«Мой сын… мой… за что, боги? За что…»

«Неужели она так ненавидела дитя, отцом которого стал я?»

«Что стало бы с нами, если бы я умерил свою гордость и злость и не отказался бы от женщины, которую люблю? Что стало бы, если бы смог донести до неё, что власть – это не то, что я хочу? Почему я не сказал, что единственное, чего я хочу – это любить её и быть рядом с ней? Какими были бы мы? Каким бы стал наш сын?»

Резко отодвинув от себя записи, Майяри потёрла глаза и украдкой посмотрела на Ранхаша. Неясная тревога и страх дрожали внутри. Отчего-то ей было так жаль хайрена, и она почему-то боялась его судьбы. Они же с Ранхашем не обидят так друг друга?

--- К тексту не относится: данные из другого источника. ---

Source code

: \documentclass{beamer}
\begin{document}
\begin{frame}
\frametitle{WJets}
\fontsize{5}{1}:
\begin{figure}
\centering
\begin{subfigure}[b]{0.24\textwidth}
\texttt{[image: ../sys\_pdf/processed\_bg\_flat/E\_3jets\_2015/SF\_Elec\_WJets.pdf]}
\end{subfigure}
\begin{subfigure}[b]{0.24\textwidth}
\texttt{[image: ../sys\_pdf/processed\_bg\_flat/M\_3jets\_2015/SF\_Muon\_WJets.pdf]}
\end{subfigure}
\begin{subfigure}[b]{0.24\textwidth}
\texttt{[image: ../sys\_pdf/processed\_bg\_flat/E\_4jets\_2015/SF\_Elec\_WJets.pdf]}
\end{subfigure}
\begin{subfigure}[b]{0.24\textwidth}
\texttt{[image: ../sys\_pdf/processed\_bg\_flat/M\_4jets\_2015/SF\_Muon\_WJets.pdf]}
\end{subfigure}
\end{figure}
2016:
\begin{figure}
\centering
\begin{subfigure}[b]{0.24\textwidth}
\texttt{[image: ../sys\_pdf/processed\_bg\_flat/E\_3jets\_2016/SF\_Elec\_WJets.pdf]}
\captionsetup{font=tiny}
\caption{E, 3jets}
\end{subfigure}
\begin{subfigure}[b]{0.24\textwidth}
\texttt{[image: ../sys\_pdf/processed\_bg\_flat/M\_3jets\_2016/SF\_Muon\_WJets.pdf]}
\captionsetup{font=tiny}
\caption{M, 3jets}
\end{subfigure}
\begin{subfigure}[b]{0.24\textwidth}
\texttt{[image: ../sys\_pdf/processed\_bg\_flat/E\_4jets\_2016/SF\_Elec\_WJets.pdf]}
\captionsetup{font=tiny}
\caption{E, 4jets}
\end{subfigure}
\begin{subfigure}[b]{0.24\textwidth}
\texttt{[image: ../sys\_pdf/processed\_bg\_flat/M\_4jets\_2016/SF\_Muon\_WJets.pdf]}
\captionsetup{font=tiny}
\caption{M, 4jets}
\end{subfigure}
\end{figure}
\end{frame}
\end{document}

Муж не сразу заметил ищущий взгляд жены. Его собственный взор скользил по жёлтым ломающимся листам с записями госпожи Аизелы. Она нигде не упоминала о том, кем является для неё «дорогой племенник Иргад». Писала о нём много, но ни разу не назвала сыном. Только иногда попадались начерно замазанные слова. «Племянника» она обожала, безмерно гордилась им и прочила блестящую судьбу.

О смерти Иргада от рук разбойников в её записях не было ни строчки. Просто сам Иргад исчез, ушёл из её записей, да и сами записи стали редки. Женщина лишь иногда возвращалась к дневнику и писала что-то скучное. Лишь после записи: «Объявлено о смерти хайрена Игренаэша», – появилось кое-что интересное.

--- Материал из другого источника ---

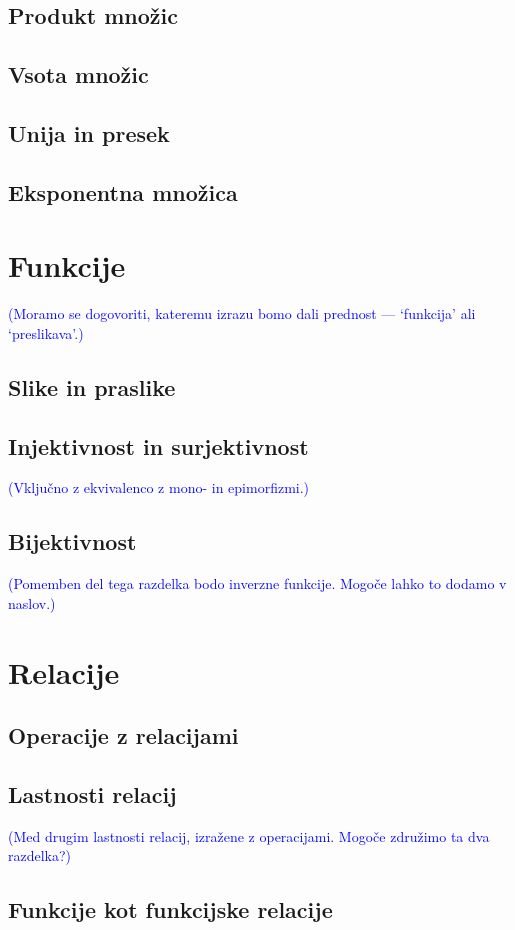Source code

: \documentclass[11pt,a4paper,twoside]{book}
\newcommand{\note}[1]{{\small\textcolor{blue}{(#1)}}}
\begin{document}
		\section{Produkt množic}
		\section{Vsota množic}
		\section{Unija in presek}
		\section{Eksponentna množica}
	
	\chapter{Funkcije}
		\note{Moramo se dogovoriti, kateremu izrazu bomo dali prednost --- `funkcija' ali `preslikava'.}
		\section{Slike in praslike}
		\section{Injektivnost in surjektivnost}
			\note{Vključno z ekvivalenco z mono- in epimorfizmi.}
		\section{Bijektivnost}
			\note{Pomemben del tega razdelka bodo inverzne funkcije. Mogoče lahko to dodamo v naslov.}
	
	\chapter{Relacije}
		\section{Operacije z relacijami}
		\section{Lastnosti relacij}
			\note{Med drugim lastnosti relacij, izražene z operacijami. Mogoče združimo ta dva razdelka?}
		\section{Funkcije kot funkcijske relacije}
\end{document}
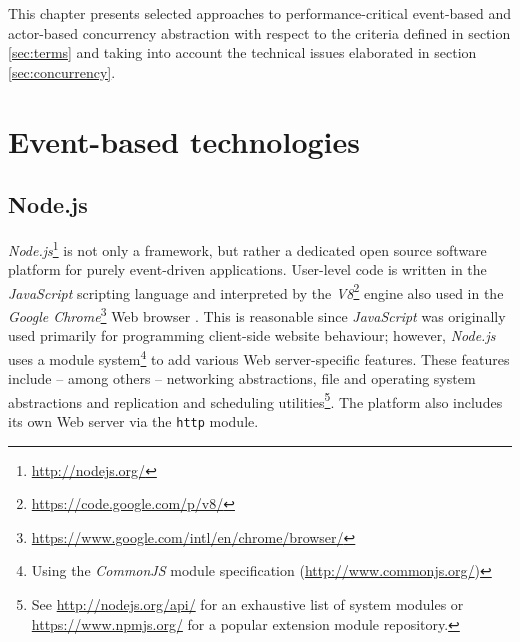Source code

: This chapter presents selected approaches to performance-critical event-based and actor-based concurrency abstraction with respect to the criteria defined in section \ref{sec:terms} and taking into account the technical issues elaborated in section \ref{sec:concurrency}.

\section{Event-based technologies}
\label{sec:evnt}
\subsection{Node.js}
\label{sec:nodejs}

\textit{Node.js}\footnote{\url{http://nodejs.org/}} is not only a framework, but rather a dedicated open source software platform for purely event-driven applications. User-level code is written in the \textit{JavaScript} scripting language and interpreted by the \textit{V8}\footnote{\url{https://code.google.com/p/v8/}} engine also used in the \textit{Google Chrome}\footnote{\url{https://www.google.com/intl/en/chrome/browser/}} Web browser \cite[p. 19]{Hughes-Croucher2012}. This is reasonable since \textit{JavaScript} was originally used primarily for programming client-side website behaviour; however, \textit{Node.js} uses a module system\footnote{Using the \textit{CommonJS} module specification (\url{http://www.commonjs.org/})} to add various Web server-specific features. These features include -- among others -- networking abstractions, file and operating system abstractions and replication and scheduling utilities\footnote{See \url{http://nodejs.org/api/} for an exhaustive list of system modules or \url{https://www.npmjs.org/} for a popular extension module repository.}. The platform also includes its own Web server via the \texttt{http} module.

«Говорят, хайнес сошёл с ума. И кто-то ведь верит в такое вранье».

Странное замечание для той, кто ранее не написал ни одного хорошего слова хайнесе Озэнарише. Может, она знала об истинном положении дел?

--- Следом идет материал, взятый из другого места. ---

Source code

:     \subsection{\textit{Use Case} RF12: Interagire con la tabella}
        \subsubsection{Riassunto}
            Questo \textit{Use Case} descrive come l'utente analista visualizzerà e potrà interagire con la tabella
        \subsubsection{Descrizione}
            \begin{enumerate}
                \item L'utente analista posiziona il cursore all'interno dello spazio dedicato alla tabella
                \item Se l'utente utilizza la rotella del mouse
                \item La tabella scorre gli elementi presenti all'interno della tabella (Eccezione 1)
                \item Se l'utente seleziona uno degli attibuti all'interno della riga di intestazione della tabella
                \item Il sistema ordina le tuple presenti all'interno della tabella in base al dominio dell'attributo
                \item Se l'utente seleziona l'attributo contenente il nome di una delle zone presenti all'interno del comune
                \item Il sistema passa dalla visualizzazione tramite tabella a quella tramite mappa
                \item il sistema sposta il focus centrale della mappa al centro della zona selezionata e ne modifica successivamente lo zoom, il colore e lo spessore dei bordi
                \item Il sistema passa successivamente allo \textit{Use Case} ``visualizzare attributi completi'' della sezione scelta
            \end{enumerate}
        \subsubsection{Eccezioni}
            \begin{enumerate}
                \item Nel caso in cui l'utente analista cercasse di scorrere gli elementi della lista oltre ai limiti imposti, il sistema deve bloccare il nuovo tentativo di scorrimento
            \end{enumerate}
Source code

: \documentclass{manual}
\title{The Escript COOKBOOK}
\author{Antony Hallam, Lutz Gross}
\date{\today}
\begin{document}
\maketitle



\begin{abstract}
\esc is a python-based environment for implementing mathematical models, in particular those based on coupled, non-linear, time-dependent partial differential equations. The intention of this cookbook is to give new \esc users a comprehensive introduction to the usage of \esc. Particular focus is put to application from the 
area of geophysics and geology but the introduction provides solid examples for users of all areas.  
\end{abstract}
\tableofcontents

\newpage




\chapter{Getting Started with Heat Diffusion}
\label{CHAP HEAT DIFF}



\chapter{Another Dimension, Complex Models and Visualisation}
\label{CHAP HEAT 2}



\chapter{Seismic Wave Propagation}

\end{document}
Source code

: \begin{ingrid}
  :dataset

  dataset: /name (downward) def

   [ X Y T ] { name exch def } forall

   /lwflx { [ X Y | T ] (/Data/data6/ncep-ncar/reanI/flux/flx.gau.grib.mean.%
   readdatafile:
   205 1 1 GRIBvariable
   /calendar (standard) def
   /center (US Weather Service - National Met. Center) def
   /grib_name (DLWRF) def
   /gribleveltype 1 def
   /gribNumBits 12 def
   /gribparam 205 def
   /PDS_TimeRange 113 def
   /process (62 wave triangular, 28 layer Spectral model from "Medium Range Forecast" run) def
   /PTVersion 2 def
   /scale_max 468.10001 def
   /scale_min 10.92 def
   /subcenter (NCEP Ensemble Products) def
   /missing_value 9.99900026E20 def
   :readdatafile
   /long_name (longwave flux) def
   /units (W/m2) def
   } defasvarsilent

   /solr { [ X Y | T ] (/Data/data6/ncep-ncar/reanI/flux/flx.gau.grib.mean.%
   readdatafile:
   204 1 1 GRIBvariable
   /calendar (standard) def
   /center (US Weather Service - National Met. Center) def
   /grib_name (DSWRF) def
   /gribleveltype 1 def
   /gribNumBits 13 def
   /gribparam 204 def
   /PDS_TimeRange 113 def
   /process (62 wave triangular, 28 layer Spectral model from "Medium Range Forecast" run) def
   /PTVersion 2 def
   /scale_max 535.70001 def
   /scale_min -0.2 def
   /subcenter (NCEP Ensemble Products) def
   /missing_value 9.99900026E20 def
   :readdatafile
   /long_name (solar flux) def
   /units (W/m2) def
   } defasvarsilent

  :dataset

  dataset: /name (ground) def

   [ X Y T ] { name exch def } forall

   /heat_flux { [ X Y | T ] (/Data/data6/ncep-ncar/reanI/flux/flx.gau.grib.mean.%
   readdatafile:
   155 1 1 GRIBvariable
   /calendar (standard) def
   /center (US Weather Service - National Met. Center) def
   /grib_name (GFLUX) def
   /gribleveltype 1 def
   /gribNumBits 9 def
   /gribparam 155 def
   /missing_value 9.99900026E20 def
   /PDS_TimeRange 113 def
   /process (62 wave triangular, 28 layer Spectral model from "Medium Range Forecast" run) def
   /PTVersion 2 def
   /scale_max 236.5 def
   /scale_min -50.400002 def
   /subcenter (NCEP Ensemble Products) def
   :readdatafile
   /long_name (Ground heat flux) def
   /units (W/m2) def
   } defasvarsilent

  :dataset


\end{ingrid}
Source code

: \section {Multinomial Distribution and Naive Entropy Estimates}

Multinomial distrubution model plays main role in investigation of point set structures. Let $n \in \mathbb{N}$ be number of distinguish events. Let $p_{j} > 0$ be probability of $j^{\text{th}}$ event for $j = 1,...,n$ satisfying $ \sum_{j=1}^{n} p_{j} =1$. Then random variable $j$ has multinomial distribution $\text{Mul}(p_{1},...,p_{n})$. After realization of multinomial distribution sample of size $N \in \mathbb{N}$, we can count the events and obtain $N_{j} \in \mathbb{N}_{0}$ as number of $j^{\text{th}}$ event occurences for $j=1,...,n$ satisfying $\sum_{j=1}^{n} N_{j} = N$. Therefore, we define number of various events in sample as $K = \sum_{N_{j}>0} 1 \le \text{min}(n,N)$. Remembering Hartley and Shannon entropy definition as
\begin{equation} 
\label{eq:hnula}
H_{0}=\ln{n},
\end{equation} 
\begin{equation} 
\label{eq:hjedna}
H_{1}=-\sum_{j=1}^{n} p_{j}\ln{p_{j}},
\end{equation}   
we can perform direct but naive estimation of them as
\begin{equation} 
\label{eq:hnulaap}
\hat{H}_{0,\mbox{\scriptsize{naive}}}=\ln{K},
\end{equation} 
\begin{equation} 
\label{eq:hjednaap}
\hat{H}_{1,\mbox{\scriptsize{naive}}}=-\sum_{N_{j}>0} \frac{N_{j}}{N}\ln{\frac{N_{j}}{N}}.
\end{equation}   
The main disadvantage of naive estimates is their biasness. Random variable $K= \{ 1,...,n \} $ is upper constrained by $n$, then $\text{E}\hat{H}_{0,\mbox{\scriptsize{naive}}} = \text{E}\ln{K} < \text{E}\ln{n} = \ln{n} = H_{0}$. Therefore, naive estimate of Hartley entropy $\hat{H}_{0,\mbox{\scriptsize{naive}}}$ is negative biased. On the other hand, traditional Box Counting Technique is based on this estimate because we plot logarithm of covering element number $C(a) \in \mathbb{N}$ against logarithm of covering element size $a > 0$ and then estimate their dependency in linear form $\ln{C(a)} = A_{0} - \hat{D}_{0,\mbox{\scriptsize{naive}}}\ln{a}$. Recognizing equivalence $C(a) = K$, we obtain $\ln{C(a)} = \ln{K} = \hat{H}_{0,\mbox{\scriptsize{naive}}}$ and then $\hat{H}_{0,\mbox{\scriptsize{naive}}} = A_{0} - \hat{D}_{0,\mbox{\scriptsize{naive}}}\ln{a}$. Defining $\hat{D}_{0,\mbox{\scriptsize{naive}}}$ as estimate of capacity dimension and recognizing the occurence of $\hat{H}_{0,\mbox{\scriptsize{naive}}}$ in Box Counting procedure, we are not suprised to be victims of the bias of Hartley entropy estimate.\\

Потом опять шли скучные описания одиноких будней, перемежаемые недовольством критикой в адрес хайнеса Озэнариша, которого уже успели прозвать Сумасшедшим.

В день свержения Сумасшедшего хайнеса и два месяца после никаких записей не было. Потом шла одна-единственная строка:

«Пока они живы, пока оба живы, ничего не закончено».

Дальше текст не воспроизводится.